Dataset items
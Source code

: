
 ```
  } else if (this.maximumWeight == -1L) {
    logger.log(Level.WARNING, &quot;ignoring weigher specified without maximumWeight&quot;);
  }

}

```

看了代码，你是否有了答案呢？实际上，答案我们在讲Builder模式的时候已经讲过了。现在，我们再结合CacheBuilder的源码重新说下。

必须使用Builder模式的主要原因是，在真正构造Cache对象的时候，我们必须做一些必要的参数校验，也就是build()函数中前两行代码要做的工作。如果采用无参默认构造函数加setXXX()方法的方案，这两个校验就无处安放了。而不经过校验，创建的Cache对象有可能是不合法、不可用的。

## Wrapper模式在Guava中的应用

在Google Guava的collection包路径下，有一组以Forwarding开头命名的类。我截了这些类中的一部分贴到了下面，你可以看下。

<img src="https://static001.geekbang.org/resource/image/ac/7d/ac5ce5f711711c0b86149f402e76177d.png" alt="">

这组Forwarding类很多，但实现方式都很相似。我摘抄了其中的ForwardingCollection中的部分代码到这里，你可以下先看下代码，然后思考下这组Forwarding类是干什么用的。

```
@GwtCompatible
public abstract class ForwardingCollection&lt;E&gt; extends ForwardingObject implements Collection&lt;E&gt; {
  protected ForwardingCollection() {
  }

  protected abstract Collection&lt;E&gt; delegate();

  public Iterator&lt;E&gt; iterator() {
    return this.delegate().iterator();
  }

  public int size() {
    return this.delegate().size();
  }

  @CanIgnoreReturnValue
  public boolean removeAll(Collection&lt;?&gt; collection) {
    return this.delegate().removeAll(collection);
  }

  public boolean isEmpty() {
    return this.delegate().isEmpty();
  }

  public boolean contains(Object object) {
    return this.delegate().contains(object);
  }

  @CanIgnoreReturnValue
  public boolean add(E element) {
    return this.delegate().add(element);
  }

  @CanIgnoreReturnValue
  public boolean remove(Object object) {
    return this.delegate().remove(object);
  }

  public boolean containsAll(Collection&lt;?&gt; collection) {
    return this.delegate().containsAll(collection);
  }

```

WORK TO COMPLETE
Each record above needs to be set down again, word for word.

TASK RESPONSE
Source code

:
 ```
  } else if (this.maximumWeight == -1L) {
    logger.log(Level.WARNING, &quot;ignoring weigher specified without maximumWeight&quot;);
  }

}

```

看了代码，你是否有了答案呢？实际上，答案我们在讲Builder模式的时候已经讲过了。现在，我们再结合CacheBuilder的源码重新说下。

必须使用Builder模式的主要原因是，在真正构造Cache对象的时候，我们必须做一些必要的参数校验，也就是build()函数中前两行代码要做的工作。如果采用无参默认构造函数加setXXX()方法的方案，这两个校验就无处安放了。而不经过校验，创建的Cache对象有可能是不合法、不可用的。

## Wrapper模式在Guava中的应用

在Google Guava的collection包路径下，有一组以Forwarding开头命名的类。我截了这些类中的一部分贴到了下面，你可以看下。

<img src="https://static001.geekbang.org/resource/image/ac/7d/ac5ce5f711711c0b86149f402e76177d.png" alt="">

这组Forwarding类很多，但实现方式都很相似。我摘抄了其中的ForwardingCollection中的部分代码到这里，你可以下先看下代码，然后思考下这组Forwarding类是干什么用的。

```
@GwtCompatible
public abstract class ForwardingCollection&lt;E&gt; extends ForwardingObject implements Collection&lt;E&gt; {
  protected ForwardingCollection() {
  }

  protected abstract Collection&lt;E&gt; delegate();

  public Iterator&lt;E&gt; iterator() {
    return this.delegate().iterator();
  }

  public int size() {
    return this.delegate().size();
  }

  @CanIgnoreReturnValue
  public boolean removeAll(Collection&lt;?&gt; collection) {
    return this.delegate().removeAll(collection);
  }

  public boolean isEmpty() {
    return this.delegate().isEmpty();
  }

  public boolean contains(Object object) {
    return this.delegate().contains(object);
  }

  @CanIgnoreReturnValue
  public boolean add(E element) {
    return this.delegate().add(element);
  }

  @CanIgnoreReturnValue
  public boolean remove(Object object) {
    return this.delegate().remove(object);
  }

  public boolean containsAll(Collection&lt;?&gt; collection) {
    return this.delegate().containsAll(collection);
  }

```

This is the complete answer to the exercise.